Feed them monday. It's generally a week from eggs to feeding and also make sure the tank's warm(80 degrees). Let us know how it goes!!


----------



## The Guy (Nov 26, 2010)

thanks for the comments everyone got my fingers crossed and we will see what happens. Cheers to all


----------



## Shell Dweller (Jul 11, 2010)

Hi; I have a pair of angels which have been laying eggs about every 2 weeks, and usually right after a w/c. They always turn white and get picked off. I dont know if I have possibly two females which would explain the lack of infertility. 

The next time I see them lay eggs on a amazon sword leaf which is usually where they lay them I am going to try and cut the leaf off and put it into a container with the aquarium water and add an airline and air stone and see if they will hatch that way. The trick here as I was told is to put the container directly into the aquarium so that the leaf is not exposed to the air while being transfered. I will put in a small heater also. 

Good luck with yours, wishing you sucess. 
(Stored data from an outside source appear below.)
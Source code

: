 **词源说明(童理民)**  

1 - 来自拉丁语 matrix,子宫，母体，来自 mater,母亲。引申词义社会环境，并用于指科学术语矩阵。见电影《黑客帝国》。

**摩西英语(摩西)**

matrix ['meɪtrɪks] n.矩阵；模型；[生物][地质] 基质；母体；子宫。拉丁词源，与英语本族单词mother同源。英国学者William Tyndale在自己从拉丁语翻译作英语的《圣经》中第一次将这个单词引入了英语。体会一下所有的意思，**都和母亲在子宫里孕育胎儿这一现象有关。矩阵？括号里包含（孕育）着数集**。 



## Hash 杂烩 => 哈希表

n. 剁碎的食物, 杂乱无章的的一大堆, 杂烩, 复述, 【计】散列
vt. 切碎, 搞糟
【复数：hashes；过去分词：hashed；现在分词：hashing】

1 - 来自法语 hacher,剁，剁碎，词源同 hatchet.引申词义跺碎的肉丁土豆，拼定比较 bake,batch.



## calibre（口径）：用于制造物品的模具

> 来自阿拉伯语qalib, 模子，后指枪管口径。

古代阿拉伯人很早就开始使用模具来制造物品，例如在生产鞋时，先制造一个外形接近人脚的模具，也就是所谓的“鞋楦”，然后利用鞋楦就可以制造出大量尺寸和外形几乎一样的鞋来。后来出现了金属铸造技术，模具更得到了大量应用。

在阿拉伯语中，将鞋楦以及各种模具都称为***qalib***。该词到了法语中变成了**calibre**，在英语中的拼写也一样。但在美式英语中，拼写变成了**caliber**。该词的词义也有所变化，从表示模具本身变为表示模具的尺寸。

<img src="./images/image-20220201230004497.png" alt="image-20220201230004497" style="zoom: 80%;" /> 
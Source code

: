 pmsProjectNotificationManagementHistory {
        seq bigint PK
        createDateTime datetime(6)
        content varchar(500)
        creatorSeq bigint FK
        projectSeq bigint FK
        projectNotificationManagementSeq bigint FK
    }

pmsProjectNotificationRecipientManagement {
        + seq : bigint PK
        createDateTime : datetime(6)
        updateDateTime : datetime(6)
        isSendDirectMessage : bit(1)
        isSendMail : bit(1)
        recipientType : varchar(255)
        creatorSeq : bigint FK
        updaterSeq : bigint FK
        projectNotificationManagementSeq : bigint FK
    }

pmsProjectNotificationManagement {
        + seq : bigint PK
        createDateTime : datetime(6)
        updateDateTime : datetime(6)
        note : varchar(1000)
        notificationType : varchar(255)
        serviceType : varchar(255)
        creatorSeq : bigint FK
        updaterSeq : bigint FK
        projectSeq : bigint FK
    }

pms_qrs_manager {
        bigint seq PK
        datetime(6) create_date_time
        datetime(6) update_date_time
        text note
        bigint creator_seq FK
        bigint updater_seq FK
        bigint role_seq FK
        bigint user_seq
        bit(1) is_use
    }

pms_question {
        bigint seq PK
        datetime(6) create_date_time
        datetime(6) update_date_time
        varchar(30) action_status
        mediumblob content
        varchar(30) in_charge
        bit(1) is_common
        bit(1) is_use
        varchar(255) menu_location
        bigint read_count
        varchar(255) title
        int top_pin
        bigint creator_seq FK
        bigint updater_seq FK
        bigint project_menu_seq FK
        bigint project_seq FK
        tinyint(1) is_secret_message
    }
P.S. I wouldnt mind having a couple of your possible blues, if they hatch


----------



## The Guy (Nov 26, 2010)

*My blue angel and family*

bump to top It's Sunday night day 6 and there seems to be about 2-3 dozen wigglers still attached to the suction tube, Mum & dad angels are very attentive and she is finally eating some blood worms, not a lot but at least she's eating. I noticed a few tiny what I think is ick on her nose area. I can't really take her out, so I added 1 teaspoon salt to the 55G tank and it's at 80 degrees as well. hope I did the right thing. I know it's hard on the plants, but oh well I can always get more plants. Any comments or ideas are totally welcomed.


----------